First Serve – 5 Takeaways from the Australian Open

It feels a VERY long time ago since our last blog, where we paused to reflect on the chaos of the lead-up to the Australian Open.

What are our five takeaways from this year’s Australian Open?

Don’t mess with the Australian Government

It was with a complete sense of disbelief that things unfolded and ultimately unravelled for the World No. 1 and defending champion Novak Djokovic.

You can read our unfolding coverage of the situation here:

Djokovic Going to the Australian Open

Djokovic denied access to Australia

Djokovic free for now

Djokovic visa cancelled again

No-one came out a winner here. Tennis Australia for chancing their arm, the Victorian State Government for being part of the medical evaluation board but declining to sponsor Djokovic’s application, the machinations of the Australian Federal government who sent in the Immigration minister in to bat after the Home Affairs minister struck out.

But most of all – Djokovic himself has some searching questions to ask himself. Some countries may me more lenient, but others will act in similar ways to combat the ongoing risk of Covid-19 variants. 

One thing he learned the hard way though – no amount of record titles will exempt you from strict guidelines and his behavior after his test – going out in public, attending an interview and presentations, travelling to Spain for training – will have done him no favours. 

Will he ever be allowed back? Watch this space.

The historic ending of an Aussie drought

Could the Aussies have a nicer champion? No we don’t think so either. Having taken time out as a promising young player and having made huge strides on the doubles court, Barty stepped away from the support in 2015, turned her hand to Big Bash cricket and, of course, became a star at that too.

Since her return in 2017, she has progressed gradually but steadily before winning her maiden Slam at Roland Garros, and backing that up with Wimbledon last year. Not wanting to rain on the US Open’s parade the next logical one for her to win was… her home slam.

Not that she didn’t have a bit of a wobble against the scarily efficient Danielle Collins. She came from 1-5 down to win the whole shebang in straight sets.

Let that sink in.

She is one of the nicest players on tour, but there was an edge of steel that came out, especially in her celebration on match point. Ladies and gentlemen – we have a number one to stay.

Is Nick Kyrgios still good for the game?

Oh this boy is marmite isn’t he? His scant disregard for the sport, constant threatening to can it because he prefers basketball, sits at odds with him working hard in the off-season and culminating a zoo-like atmosphere at his games with a Men’s doubles title. 
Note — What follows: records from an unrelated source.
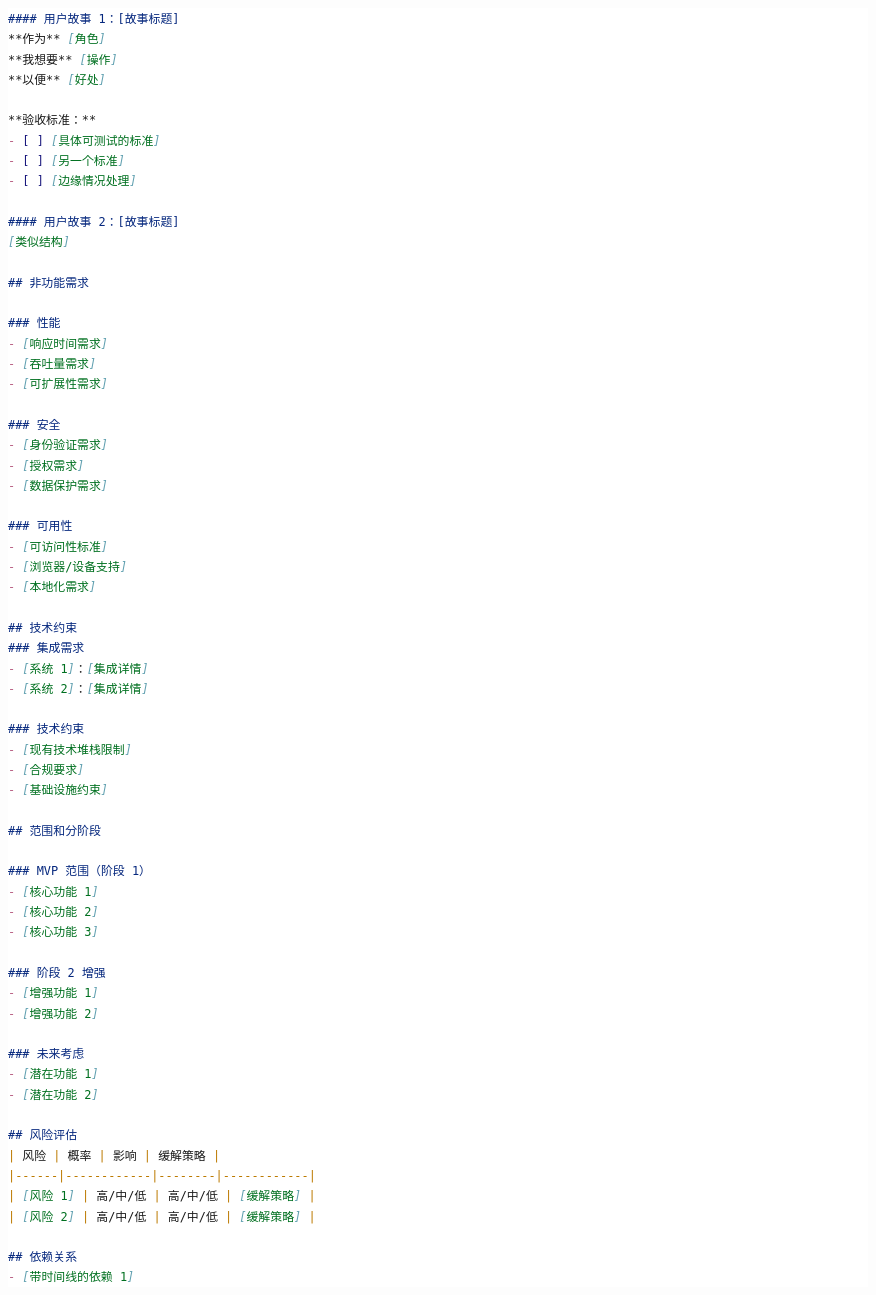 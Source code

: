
 ```markdown
#### 用户故事 1：[故事标题]
**作为** [角色]
**我想要** [操作]
**以便** [好处]

**验收标准：**
- [ ] [具体可测试的标准]
- [ ] [另一个标准]
- [ ] [边缘情况处理]

#### 用户故事 2：[故事标题]
[类似结构]

## 非功能需求

### 性能
- [响应时间需求]
- [吞吐量需求]
- [可扩展性需求]

### 安全
- [身份验证需求]
- [授权需求]
- [数据保护需求]

### 可用性
- [可访问性标准]
- [浏览器/设备支持]
- [本地化需求]

## 技术约束
### 集成需求
- [系统 1]：[集成详情]
- [系统 2]：[集成详情]

### 技术约束
- [现有技术堆栈限制]
- [合规要求]
- [基础设施约束]

## 范围和分阶段

### MVP 范围（阶段 1）
- [核心功能 1]
- [核心功能 2]
- [核心功能 3]

### 阶段 2 增强
- [增强功能 1]
- [增强功能 2]

### 未来考虑
- [潜在功能 1]
- [潜在功能 2]

## 风险评估
| 风险 | 概率 | 影响 | 缓解策略 |
|------|------------|--------|------------|
| [风险 1] | 高/中/低 | 高/中/低 | [缓解策略] |
| [风险 2] | 高/中/低 | 高/中/低 | [缓解策略] |

## 依赖关系
- [带时间线的依赖 1]
```

[If < 90]: 让我问一些问题来提高清晰度...
[If ≥ 90]: 太好了！我们有了全面的需求。"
There is no doubt he packs in the crowds and the crowds for a men’s doubles final on an historic day for the Aussies were great, but for as much good as he does, he also alienates people.

It remains to be seen whether this title will give him a kick, but the emotional maiden title the week before the Australian Open for Thanasi Kokkinakis might help boost is career as Nick will be Nick.

But just think what Kyrgios would have been capable off, if he had ever put his mind to it.

#21 or Bust

Few people would have even thought that Rafael Nadal would even make it to the semi-finals, finals or win the whole shebang, but win it he did in a thriller of a five-set battle. It might not have been the best tennis at times, but it was gripping.

In Medvedev we have a loveable rogue. He can let the public get under his skin, but by god can he play and there will be many more finals and Slams for the lanky Russian.

But to paraphrase Nadal – we must suffer and fight. He looked down and out, and clawed his way back into the match, into a nail-biter of a deciding set. 

Will he back to defend his title? Who knows. But would any of you count him out of #22 in Paris? 

Tennis won

Trying to put on any kind of sporting event has proved to be a challenge in and around the continuing effects of a global pandemic. Trying to put on a tennis tournament and flying people in from all over the world has been at times a logistical nightmare.

Trying to come out of the chaotic start to the tournament looked to be a tall task – but once the tournament started, the stories started coming. Andy Murray winning a battle in his first round on the court where the Australian Open prematurely honoured him for his ‘retirement’. Exciting young talents making their presence felt.

History being made in a weekend where quite honestly, tennis won. 

We do we go from here? Who knows – but it sure will be fun to find out.